Today is the 127th day of a hunger strike satyagraha by Nanda Prasad and Gangamaya Adhikari. The special investigation team headed by police DIG Ganesh Rai does not seem to have visited the place of the murder of Krishna Prasad Adhikari in 2004, at Bakular Chowk in Chitwan. Other police officers claim that the killers have been identified but are not moving beyond that. They are obviously waiting for instructions from on high, and so, as the couple becomes weaker (kept alive by intravenous protein feed), all eyes are on Prime Minister Koirala and Home Minister Bam Dev Gautam.

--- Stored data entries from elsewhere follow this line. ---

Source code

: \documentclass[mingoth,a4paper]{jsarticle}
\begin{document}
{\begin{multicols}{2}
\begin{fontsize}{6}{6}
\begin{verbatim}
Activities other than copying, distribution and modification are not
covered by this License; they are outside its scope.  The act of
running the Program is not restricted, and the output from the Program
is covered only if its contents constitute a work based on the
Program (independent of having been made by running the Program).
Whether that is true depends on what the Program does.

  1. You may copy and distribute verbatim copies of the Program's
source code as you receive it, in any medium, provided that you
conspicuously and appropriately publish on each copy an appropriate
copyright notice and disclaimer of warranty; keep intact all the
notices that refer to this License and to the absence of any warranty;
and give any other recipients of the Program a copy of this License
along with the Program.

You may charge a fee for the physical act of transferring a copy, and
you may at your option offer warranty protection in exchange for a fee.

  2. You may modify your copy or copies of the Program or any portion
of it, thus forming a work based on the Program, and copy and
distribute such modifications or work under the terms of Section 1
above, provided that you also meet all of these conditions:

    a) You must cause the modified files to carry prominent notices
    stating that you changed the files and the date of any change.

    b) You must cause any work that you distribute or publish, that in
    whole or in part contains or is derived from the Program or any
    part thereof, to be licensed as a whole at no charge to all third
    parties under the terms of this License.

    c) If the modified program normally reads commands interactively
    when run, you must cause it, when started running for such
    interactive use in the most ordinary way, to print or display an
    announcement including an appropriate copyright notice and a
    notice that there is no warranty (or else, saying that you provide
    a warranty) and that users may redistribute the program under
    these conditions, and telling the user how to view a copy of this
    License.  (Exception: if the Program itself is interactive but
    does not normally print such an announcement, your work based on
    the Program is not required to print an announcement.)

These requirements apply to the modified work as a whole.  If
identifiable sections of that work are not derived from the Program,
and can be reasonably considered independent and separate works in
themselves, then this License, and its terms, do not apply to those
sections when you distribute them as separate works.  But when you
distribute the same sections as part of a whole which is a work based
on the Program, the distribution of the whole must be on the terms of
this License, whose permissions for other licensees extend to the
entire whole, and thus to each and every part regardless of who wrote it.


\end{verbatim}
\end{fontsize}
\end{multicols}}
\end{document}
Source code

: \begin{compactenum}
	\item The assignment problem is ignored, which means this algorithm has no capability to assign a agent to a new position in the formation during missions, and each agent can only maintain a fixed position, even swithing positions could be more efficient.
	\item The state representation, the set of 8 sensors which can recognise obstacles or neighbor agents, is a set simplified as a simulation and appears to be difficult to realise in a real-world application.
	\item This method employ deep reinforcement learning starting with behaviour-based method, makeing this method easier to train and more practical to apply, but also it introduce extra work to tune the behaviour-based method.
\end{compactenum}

Nepal’s international affairs have been in continuous decline during the ‘transitional period’ since 2006, quite a deceleration for a sovereign country. Ambassadorial appointments have been a national embarrassment, Barakhamba Road in Delhi has been devoid of a plenipotentiary for three years running and the pressing demand for diplomatic representation in the Gulf states and Malaysia (to serve more than two million migrant workers) has not been met. The past few years saw the two neighbours muscle in on the polity, even as donor organisations defined the terrain on which they would operate in Nepal, including in constitution-writing itself.
Nepal needs to convince the world that this society is resilient and that it is on the mend following the November 19 elections. The Koirala government must ramp up diplomacy to bring Nepal’s image up to where it truly represents the people’s spirit, so that the economy gets a boost and—inshallah!—our passport gets more respect. Let us hope that there will be enough to show by the time of the Saarc Summit, which Kathmandu gets to host in November this year.
Elections for local government (villages, districts and municipalities) have become critical. The last polls were held 16 years ago and we have not had elected local representatives for 11 years. This has led to a distortion in our democracy, corrupted political actors from the villages on up, derailed development works and blocked services from reaching the poorest.
Prime Minister Koirala has promised local elections by April-May and the donor community fortunately is active on this front, but the shoals are visible. Some Madhesi leaders and the UCPN (Maoist) as a whole are dead-set against local elections in the spring, and their resistance needs to be overcome. There is also the danger that the UML as the main coalition partner will become preoccupied with its upcoming general convention, enough to push back elections. Those who worry that local polls will vitiate the constitutional agenda need to be convinced that only some district boundaries could change (if at all), for which provisos can be made. The citizenry at the grassroots in mountain, hill and plain cannot be short-changed any longer.
The road to normalcy in Nepal would be guaranteed if the November elections were to be followed up by April-May local level polls. Given that Nepal’s ‘season of discontent’ has traditionally been springtime, on that score as well, local elections would be more productive.